=== Provided material ===

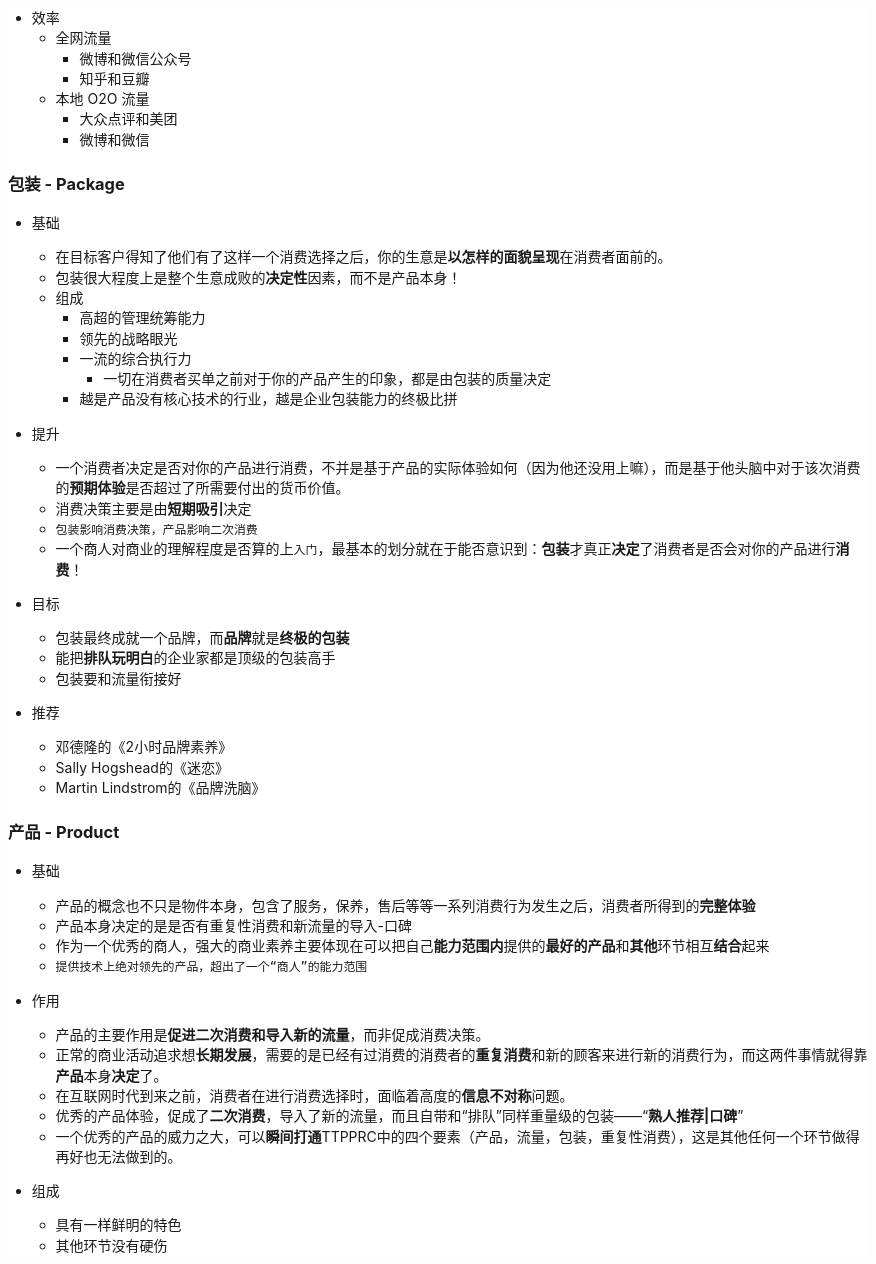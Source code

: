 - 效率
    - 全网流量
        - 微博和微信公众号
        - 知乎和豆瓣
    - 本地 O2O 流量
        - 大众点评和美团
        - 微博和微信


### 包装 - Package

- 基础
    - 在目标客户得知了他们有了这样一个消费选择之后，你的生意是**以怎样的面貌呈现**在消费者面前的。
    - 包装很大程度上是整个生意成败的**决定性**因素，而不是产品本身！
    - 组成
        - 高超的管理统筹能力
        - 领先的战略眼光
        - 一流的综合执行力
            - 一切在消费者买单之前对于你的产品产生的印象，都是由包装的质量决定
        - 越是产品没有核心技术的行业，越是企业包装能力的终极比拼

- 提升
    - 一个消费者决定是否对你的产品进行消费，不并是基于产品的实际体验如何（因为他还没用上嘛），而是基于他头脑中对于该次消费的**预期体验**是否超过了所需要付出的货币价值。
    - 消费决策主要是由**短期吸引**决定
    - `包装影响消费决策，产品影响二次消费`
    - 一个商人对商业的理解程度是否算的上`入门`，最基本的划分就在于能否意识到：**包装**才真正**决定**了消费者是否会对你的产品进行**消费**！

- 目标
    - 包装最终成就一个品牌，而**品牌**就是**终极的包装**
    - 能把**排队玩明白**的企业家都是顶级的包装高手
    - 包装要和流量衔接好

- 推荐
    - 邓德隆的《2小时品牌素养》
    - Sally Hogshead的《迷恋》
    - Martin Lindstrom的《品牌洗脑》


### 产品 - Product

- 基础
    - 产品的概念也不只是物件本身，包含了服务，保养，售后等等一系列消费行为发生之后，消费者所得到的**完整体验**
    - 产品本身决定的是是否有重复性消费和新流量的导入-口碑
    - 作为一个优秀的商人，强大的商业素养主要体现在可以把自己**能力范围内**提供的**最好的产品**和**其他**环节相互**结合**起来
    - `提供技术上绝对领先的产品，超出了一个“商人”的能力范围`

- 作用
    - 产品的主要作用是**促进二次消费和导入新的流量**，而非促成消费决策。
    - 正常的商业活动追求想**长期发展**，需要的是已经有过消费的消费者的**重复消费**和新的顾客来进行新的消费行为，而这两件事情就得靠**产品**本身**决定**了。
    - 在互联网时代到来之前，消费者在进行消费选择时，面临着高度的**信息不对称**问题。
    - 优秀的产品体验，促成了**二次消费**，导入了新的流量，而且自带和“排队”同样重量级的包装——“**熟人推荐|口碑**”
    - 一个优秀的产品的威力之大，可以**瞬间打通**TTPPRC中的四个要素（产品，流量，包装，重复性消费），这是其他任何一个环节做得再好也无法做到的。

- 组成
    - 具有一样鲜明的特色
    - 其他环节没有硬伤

===
=== Provided material ===

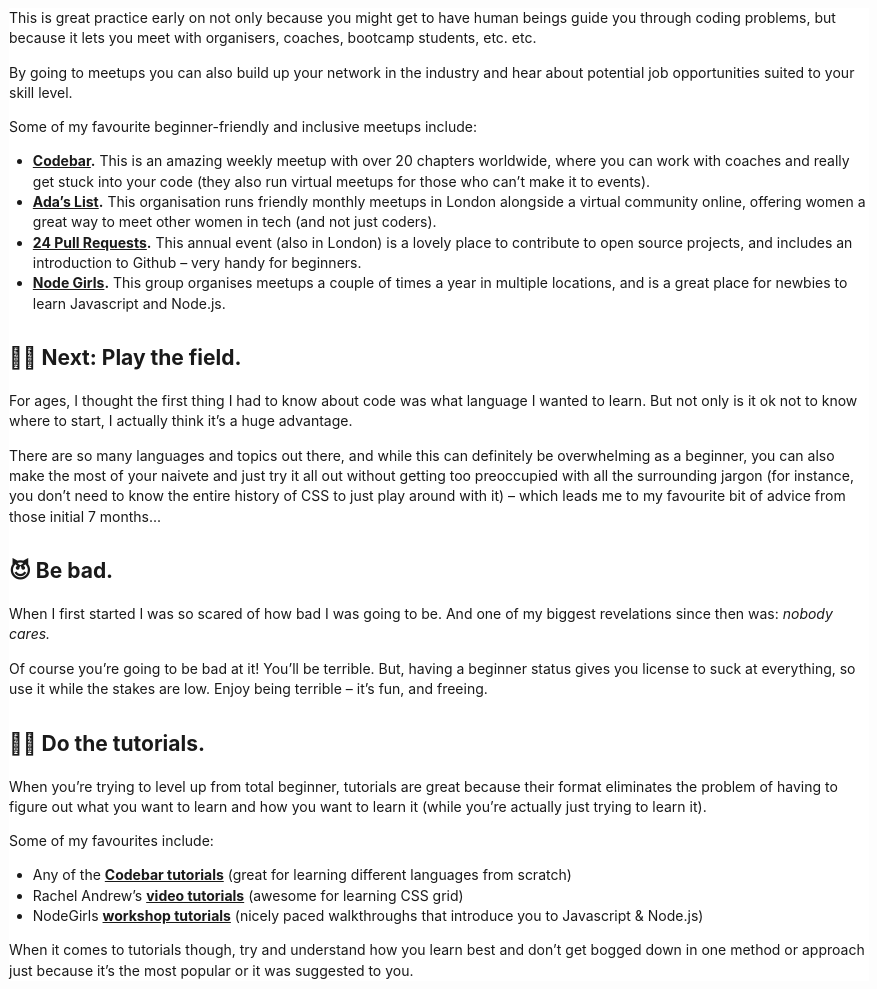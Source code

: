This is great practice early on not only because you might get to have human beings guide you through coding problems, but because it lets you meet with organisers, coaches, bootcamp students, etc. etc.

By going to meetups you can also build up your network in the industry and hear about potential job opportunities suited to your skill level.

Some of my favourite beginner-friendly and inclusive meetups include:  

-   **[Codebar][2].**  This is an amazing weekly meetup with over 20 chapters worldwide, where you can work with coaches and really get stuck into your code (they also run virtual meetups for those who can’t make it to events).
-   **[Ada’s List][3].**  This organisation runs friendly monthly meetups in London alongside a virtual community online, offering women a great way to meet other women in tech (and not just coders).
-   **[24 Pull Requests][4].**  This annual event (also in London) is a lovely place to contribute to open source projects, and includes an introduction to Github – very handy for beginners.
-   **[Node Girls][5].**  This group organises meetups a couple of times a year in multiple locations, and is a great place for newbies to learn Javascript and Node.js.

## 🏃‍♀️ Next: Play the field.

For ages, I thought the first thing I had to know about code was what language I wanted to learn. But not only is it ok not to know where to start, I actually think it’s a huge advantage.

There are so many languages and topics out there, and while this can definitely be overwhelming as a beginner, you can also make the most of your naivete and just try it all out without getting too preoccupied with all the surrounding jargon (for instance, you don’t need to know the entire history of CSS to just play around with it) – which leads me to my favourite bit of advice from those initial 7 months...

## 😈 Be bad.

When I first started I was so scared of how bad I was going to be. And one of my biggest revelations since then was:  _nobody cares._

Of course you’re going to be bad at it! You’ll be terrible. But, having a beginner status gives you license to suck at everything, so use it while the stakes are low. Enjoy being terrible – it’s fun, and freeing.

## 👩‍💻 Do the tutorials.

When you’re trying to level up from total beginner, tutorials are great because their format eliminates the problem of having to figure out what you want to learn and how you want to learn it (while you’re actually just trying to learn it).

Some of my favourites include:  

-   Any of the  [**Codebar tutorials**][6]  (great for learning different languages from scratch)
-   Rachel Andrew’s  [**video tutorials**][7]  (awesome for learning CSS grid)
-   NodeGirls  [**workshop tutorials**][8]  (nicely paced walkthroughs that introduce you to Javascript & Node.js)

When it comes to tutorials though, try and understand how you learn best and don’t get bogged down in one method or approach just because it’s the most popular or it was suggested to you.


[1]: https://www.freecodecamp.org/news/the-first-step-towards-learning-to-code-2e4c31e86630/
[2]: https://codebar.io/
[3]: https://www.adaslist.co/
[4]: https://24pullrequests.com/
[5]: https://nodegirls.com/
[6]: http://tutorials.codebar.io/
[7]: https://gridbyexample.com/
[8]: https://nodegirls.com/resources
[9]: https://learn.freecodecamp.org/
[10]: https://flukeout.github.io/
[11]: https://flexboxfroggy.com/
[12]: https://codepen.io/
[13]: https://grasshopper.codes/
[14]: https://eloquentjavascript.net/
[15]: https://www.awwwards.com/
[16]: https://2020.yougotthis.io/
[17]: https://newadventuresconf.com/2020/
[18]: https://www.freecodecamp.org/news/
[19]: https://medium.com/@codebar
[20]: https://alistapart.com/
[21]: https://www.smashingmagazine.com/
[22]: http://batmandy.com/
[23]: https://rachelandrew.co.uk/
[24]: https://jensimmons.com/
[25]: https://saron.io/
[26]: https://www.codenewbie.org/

===
=== Provided material ===

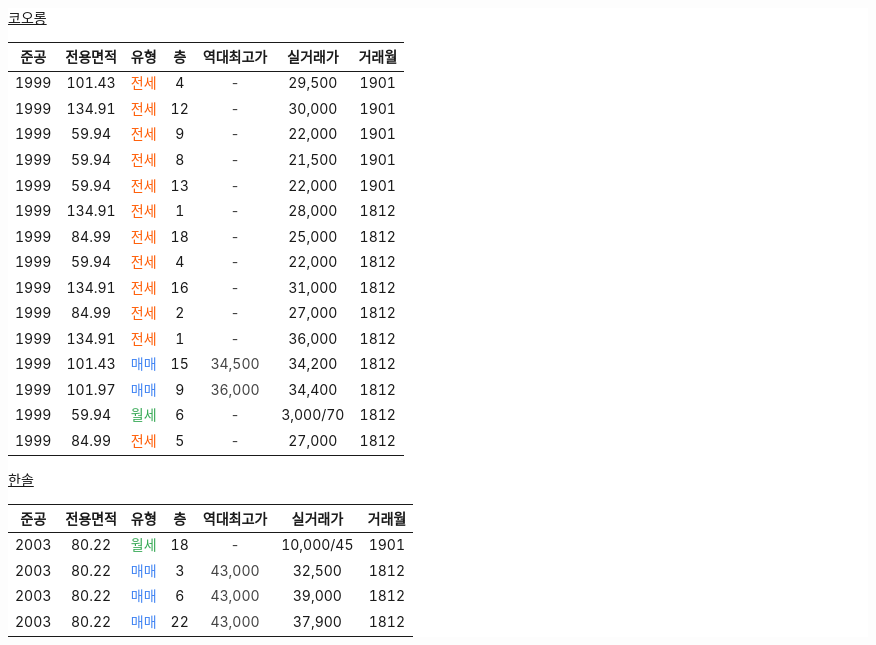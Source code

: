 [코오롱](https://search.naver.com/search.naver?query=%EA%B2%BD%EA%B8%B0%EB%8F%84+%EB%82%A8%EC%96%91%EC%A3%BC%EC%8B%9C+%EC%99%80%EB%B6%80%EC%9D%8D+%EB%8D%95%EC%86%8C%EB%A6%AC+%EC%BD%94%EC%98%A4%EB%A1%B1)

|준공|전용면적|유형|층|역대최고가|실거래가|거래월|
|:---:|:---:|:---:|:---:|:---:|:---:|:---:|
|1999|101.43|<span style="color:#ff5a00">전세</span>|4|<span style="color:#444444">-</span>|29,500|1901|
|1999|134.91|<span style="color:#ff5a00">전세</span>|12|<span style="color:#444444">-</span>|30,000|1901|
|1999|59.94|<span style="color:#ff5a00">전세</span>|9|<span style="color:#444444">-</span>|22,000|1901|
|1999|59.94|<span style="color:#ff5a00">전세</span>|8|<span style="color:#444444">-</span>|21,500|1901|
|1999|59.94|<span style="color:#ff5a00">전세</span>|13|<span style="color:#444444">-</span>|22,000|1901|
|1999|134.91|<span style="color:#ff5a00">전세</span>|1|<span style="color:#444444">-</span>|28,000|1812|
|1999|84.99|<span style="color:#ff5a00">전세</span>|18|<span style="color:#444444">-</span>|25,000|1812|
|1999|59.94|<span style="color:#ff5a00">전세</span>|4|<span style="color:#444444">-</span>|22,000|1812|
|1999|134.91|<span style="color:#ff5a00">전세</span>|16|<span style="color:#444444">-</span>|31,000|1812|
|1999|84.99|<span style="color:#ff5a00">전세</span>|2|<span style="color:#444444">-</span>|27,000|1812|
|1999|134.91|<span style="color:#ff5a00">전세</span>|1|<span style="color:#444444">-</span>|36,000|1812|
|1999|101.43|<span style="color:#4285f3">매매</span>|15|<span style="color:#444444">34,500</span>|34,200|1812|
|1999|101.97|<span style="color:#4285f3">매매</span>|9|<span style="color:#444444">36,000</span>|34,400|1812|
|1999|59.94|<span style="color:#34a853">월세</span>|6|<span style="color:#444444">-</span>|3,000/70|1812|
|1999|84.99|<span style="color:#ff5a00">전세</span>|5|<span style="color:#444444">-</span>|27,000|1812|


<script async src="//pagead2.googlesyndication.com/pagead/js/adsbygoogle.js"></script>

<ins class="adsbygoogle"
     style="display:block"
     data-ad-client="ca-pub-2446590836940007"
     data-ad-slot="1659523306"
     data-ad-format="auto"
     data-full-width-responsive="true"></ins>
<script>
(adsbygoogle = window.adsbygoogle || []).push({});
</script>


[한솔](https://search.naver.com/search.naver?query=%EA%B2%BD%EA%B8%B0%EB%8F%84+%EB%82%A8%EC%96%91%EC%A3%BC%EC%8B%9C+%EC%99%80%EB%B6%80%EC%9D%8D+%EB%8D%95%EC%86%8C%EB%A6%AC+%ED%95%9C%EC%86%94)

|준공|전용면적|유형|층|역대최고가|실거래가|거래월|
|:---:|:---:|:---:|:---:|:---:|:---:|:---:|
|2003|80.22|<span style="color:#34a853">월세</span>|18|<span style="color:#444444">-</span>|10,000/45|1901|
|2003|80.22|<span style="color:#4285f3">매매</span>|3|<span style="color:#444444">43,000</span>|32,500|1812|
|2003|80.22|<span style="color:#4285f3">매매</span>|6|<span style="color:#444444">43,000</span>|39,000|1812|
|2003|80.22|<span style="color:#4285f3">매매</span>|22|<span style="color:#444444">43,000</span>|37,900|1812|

===

(What you have to do) Your answer should be the exact lines above from the one with "[19]: https://medium.com/@codebar" through the one with "[26]: https://www.codenewbie.org/", both included, and nothing besides.

(Result below)
[19]: https://medium.com/@codebar
[20]: https://alistapart.com/
[21]: https://www.smashingmagazine.com/
[22]: http://batmandy.com/
[23]: https://rachelandrew.co.uk/
[24]: https://jensimmons.com/
[25]: https://saron.io/
[26]: https://www.codenewbie.org/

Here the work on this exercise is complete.